Taking into consideration all your loveliness why can’t you burn your bootsoles and your draft card? How can you sit there saying yes to war? You’ll be a pauper when you die, sore boy. Dead, while I still live at our address. Oh my brother, why do you keep making plans when I am at seizures of hearts and hands. Come dance the dance, the Papa-Mama dance; bring costumes from the suitcase pasted Ile de France, The S.S. Gripsholm. Papa’s London Harness case he took abroad and kept in our attic laced with old leather straps for storage and his scholar’s robes, black licorice—that metamorphosis with its crimson hood. Remember we played costume… bride black and black, black, black the groom?
Taking into consideration all your loveliness, the mad hours where once we danced on the sofa screaming Papa, Papa, Papa. Me in my dress, my nun’s habit and you black as a hammer, a bourgeois priest who kept leaping and leaping and leaping. Oh brother, Mr. Gunman, why were you weeping, inventing curses for your sister’s pink, pink ear? Taking aim and then, as usual, being sincere, saying something dangerous, something egg-spotted like I love you, ignoring the room where we danced, ignoring the gin that could get us honestly potted, and crying Mama, Mama, Mama, that old romance: I tell you the dances we had were really enough, your hands on my breast and all that sort of stuff.

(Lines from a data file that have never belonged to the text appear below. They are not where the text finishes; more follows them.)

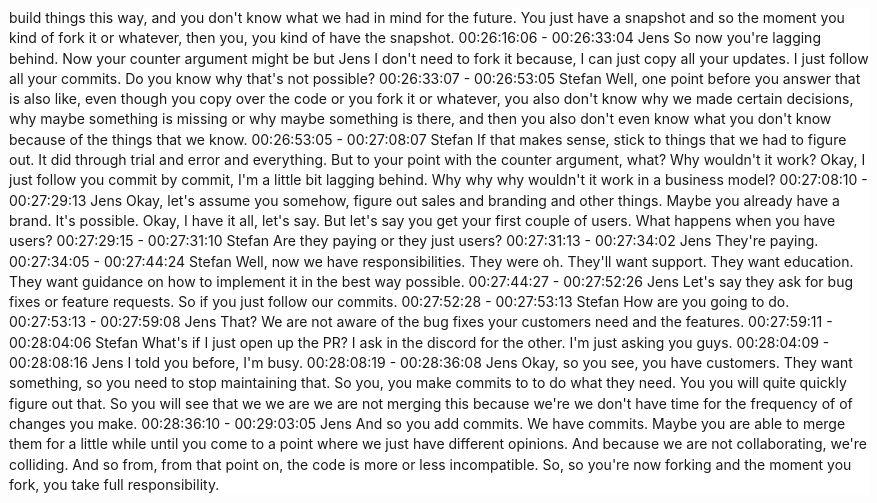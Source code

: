 build things this way, and you don't know what we had in mind for the future. You just have a
snapshot and so the moment you kind of fork it or whatever, then you, you kind of have the
snapshot.
00:26:16:06 - 00:26:33:04
Jens
So now you're lagging behind. Now your counter argument might be but Jens I don't need to
fork it because, I can just copy all your updates. I just follow all your commits. Do you know why
that's not possible?
00:26:33:07 - 00:26:53:05
Stefan
Well, one point before you answer that is also like, even though you copy over the code or you
fork it or whatever, you also don't know why we made certain decisions, why maybe something
is missing or why maybe something is there, and then you also don't even know what you don't
know because of the things that we know.
00:26:53:05 - 00:27:08:07
Stefan
If that makes sense, stick to things that we had to figure out. It did through trial and error and
everything. But to your point with the counter argument, what? Why wouldn't it work? Okay, I
just follow you commit by commit, I'm a little bit lagging behind. Why why why wouldn't it work in
a business model?
00:27:08:10 - 00:27:29:13
Jens
Okay, let's assume you somehow, figure out sales and branding and other things. Maybe you
already have a brand. It's possible. Okay, I have it all, let's say. But let's say you get your first
couple of users. What happens when you have users?
00:27:29:15 - 00:27:31:10
Stefan
Are they paying or they just users?
00:27:31:13 - 00:27:34:02
Jens
They're paying.
00:27:34:05 - 00:27:44:24
Stefan
Well, now we have responsibilities. They were oh. They'll want support. They want education.
They want guidance on how to implement it in the best way possible.
00:27:44:27 - 00:27:52:26
Jens
Let's say they ask for bug fixes or feature requests. So if you just follow our commits.
00:27:52:28 - 00:27:53:13
Stefan
How are you going to do.
00:27:53:13 - 00:27:59:08
Jens
That? We are not aware of the bug fixes your customers need and the features.
00:27:59:11 - 00:28:04:06
Stefan
What's if I just open up the PR? I ask in the discord for the other. I'm just asking you guys.
00:28:04:09 - 00:28:08:16
Jens
I told you before, I'm busy.
00:28:08:19 - 00:28:36:08
Jens
Okay, so you see, you have customers. They want something, so you need to stop maintaining
that. So you, you make commits to to do what they need. You you will quite quickly figure out
that. So you will see that we we are we are not merging this because we're we don't have time
for the frequency of of changes you make.
00:28:36:10 - 00:29:03:05
Jens
And so you add commits. We have commits. Maybe you are able to merge them for a little while
until you come to a point where we just have different opinions. And because we are not
collaborating, we're colliding. And so from, from that point on, the code is more or less
incompatible. So, so you're now forking and the moment you fork, you take full responsibility.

Remember the yellow leaves that October day when we married the tree hut and I didn’t go away? Now I sit here burying the attic and all of your loveliness. If I jump on the sofa you just sit in the corner and then you just bang on the door. YOU WON’T REMEMBER! Yes, Mr. Gunman, that’s it! Isn’t the attic familiar? Doesn’t the season trample your mind? War, you say. War, you reason. Please, Mr. Gunman, dance once more, commenting on costumes, holding them to your breast, lamenting our black love and putting on that Papa dress. Papa and Mama did so. Can we do less?